Consumers increasingly expect their band to provide omnichannel experiences. They want to perform the same banking operations whether it’s online banking, by phone, via a call center, in a bank branch, or any other available channel. But additionally, they want these experiences seamlessly - when, where and on whatever devices they prefer.
However, a true omnichannel platform also allows real-time data synchronization, and consumers the flexibility of banking in multiple ways. Consumers want to be able to start their onboarding process with one channel, and if they choose, finish it with another – without the need to repeatedly provide the same information.

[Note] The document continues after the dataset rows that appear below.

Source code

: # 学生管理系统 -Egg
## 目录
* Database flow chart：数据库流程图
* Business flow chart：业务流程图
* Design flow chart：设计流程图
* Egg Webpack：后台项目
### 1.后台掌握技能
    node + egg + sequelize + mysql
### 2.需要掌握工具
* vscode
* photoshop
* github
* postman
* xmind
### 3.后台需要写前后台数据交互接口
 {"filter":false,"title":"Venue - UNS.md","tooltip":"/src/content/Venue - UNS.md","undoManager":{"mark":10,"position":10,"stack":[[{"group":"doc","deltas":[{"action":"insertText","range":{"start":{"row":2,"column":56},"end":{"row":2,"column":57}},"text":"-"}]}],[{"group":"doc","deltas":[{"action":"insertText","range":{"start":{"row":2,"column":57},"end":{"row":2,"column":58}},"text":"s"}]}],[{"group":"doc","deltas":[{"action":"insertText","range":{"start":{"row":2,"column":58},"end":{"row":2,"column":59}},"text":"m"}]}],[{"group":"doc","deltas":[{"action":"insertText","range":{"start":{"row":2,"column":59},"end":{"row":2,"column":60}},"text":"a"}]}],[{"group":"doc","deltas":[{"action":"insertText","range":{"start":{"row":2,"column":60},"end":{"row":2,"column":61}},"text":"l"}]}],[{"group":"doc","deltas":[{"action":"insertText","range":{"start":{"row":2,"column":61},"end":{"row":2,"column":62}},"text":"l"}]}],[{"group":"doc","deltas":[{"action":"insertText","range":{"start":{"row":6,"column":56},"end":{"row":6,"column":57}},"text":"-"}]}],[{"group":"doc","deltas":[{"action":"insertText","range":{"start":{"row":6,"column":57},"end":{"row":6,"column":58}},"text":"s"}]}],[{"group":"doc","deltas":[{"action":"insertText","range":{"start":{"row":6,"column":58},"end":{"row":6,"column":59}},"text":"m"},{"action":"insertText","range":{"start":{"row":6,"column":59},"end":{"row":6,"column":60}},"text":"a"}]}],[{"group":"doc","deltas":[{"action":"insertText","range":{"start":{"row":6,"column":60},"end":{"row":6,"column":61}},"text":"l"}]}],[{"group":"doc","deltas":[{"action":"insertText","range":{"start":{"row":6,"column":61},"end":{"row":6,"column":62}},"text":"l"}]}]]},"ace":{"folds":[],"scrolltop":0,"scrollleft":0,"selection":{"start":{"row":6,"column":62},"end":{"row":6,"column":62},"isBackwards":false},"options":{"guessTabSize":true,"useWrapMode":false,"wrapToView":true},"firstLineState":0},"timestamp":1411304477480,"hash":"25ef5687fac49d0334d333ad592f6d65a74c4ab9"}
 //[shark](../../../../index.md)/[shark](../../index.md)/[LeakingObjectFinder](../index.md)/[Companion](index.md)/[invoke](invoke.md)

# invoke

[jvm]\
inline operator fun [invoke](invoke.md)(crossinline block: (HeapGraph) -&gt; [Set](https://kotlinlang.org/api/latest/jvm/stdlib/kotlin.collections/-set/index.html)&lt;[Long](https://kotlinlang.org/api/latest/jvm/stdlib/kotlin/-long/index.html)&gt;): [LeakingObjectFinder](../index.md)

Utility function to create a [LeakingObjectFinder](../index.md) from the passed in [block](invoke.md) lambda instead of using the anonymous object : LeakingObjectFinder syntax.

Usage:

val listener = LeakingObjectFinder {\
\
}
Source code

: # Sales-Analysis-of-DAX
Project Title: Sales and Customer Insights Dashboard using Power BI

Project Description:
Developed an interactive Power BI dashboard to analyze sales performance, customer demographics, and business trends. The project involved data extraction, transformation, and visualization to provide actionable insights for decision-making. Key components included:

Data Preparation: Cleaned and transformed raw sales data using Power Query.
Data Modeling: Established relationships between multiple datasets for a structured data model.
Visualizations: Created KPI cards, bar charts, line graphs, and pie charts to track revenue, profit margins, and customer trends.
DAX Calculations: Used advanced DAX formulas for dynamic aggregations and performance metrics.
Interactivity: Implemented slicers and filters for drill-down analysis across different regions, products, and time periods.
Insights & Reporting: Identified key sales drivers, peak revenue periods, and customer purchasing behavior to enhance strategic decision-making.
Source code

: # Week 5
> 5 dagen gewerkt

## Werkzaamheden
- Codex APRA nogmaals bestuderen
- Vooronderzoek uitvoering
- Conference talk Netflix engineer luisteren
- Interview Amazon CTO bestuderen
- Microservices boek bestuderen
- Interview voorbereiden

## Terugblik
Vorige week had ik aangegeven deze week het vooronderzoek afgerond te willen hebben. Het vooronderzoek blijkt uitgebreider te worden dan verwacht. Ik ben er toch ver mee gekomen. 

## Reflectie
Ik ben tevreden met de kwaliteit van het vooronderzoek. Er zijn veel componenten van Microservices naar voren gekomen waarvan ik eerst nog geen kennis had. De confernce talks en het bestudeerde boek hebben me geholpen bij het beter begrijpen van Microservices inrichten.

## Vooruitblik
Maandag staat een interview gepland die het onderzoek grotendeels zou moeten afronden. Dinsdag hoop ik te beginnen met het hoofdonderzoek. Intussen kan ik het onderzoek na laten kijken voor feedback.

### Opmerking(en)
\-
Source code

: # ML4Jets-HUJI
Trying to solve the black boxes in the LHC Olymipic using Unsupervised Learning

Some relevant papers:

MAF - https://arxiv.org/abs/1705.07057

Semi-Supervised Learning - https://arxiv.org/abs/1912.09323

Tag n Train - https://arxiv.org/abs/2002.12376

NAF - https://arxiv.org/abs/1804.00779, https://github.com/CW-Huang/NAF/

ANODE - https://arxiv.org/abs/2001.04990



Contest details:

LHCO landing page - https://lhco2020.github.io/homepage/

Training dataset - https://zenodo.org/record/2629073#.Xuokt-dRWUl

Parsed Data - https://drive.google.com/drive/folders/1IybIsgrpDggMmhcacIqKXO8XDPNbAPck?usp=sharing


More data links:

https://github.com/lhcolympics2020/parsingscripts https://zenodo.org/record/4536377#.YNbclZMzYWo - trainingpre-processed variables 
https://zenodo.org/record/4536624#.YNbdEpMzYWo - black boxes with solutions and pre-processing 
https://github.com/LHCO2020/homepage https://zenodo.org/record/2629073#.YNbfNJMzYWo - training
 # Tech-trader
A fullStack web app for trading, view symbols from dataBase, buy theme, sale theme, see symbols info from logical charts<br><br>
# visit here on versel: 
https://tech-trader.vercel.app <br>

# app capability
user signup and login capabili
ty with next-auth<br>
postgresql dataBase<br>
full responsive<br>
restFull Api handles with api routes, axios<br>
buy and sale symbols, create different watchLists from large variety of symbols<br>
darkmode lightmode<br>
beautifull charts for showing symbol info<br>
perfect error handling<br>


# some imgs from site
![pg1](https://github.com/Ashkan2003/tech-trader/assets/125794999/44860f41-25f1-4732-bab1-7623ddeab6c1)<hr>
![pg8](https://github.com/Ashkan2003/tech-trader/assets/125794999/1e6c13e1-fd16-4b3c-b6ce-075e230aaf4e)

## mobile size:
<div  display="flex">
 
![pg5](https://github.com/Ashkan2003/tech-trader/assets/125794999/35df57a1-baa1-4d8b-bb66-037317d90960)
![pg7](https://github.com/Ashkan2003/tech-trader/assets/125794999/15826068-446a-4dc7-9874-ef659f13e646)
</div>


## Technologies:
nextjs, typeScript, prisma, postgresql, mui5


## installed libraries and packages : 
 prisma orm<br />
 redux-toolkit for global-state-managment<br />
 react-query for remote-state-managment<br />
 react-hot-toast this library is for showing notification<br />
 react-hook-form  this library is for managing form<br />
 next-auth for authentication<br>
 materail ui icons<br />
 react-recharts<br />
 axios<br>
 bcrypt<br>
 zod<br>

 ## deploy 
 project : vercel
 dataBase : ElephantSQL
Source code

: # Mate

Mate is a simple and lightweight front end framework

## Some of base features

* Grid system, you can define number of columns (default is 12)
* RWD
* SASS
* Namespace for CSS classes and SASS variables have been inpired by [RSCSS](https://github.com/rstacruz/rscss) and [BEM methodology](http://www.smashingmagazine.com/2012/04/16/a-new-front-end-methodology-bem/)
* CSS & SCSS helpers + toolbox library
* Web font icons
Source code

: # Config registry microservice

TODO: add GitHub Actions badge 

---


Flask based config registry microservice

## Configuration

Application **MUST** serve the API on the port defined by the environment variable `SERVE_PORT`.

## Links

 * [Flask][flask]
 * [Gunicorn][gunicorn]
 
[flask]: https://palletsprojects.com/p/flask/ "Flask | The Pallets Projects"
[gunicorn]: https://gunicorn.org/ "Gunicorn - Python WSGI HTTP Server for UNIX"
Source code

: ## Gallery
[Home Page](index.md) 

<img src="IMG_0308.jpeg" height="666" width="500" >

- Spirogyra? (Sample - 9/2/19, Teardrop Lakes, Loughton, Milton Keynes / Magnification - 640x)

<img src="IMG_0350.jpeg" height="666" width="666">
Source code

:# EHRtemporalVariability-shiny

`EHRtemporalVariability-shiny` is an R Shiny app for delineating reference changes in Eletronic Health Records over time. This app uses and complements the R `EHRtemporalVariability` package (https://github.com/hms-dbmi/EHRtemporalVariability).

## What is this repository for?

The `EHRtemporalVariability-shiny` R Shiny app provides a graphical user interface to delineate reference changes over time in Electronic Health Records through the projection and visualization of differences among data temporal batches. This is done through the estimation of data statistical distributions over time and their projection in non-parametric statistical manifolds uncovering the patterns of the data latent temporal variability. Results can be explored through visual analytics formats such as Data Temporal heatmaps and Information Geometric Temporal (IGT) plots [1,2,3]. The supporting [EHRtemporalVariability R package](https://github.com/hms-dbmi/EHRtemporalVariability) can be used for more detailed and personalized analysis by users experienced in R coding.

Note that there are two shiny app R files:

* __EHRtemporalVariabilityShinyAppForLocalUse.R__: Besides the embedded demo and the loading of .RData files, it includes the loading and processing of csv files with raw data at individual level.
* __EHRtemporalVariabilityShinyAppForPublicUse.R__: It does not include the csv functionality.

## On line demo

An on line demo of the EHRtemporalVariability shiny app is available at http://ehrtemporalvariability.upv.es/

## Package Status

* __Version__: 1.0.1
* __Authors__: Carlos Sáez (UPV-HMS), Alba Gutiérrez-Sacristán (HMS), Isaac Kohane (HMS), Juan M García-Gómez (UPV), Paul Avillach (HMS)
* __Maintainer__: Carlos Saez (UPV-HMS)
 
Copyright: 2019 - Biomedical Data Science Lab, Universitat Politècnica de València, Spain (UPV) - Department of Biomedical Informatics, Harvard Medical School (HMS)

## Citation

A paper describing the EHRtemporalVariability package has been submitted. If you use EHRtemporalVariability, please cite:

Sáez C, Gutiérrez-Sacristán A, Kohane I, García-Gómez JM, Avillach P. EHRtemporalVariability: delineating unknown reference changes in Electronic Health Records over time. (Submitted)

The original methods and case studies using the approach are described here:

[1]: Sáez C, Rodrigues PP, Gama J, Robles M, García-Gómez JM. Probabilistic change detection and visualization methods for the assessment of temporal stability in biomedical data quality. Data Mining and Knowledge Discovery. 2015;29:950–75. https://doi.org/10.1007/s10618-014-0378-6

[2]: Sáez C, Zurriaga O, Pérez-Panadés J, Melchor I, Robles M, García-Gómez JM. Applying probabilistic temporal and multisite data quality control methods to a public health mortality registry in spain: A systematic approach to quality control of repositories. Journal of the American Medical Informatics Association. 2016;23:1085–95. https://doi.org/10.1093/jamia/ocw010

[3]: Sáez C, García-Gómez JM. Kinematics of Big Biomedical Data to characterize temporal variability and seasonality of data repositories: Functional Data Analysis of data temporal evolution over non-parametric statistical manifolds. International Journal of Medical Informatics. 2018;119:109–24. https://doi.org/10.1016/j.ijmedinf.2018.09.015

Many banks have already started the digital transformation from traditional in-branch, single channel banking - to banking across channels, with the introduction of apps, phone, and websites. But the challenge now, is that they often lack a link between the channels. Interruptions and complications in the customer journey cause frustration and could potentially see them shopping elsewhere. In contrast, new competitors, like Apple and other tech giants, use their technological advantage to provide intuitive, easy-to-use banking solutions. Customers are well and truly used to this, and it’s what they expect in this digital era. Banks are realizing that they need to act quickly to transform their multichannel offerings into a truly omnichannel banking experience.
Omnichannel vs multichannel - what’s the difference?
While the terms are interchangeable, they key difference is integration. Multichannel simply means that financial services and banks must provide services to its customers through various channels such as in-branch, ATMs, call center, online banking and mobile – but they don’t necessarily work together in a unified way. Simply put, each channel supplies different services and runs separately from the others.
While multichannel is focused on transactions, omnichannel focuses on interactions. Omnichannel has the customer as their central focus, providing them with a personalized message in a seamless, unified experience. This allows the customer to easily access information from any of the channels since the channels are connected to each other.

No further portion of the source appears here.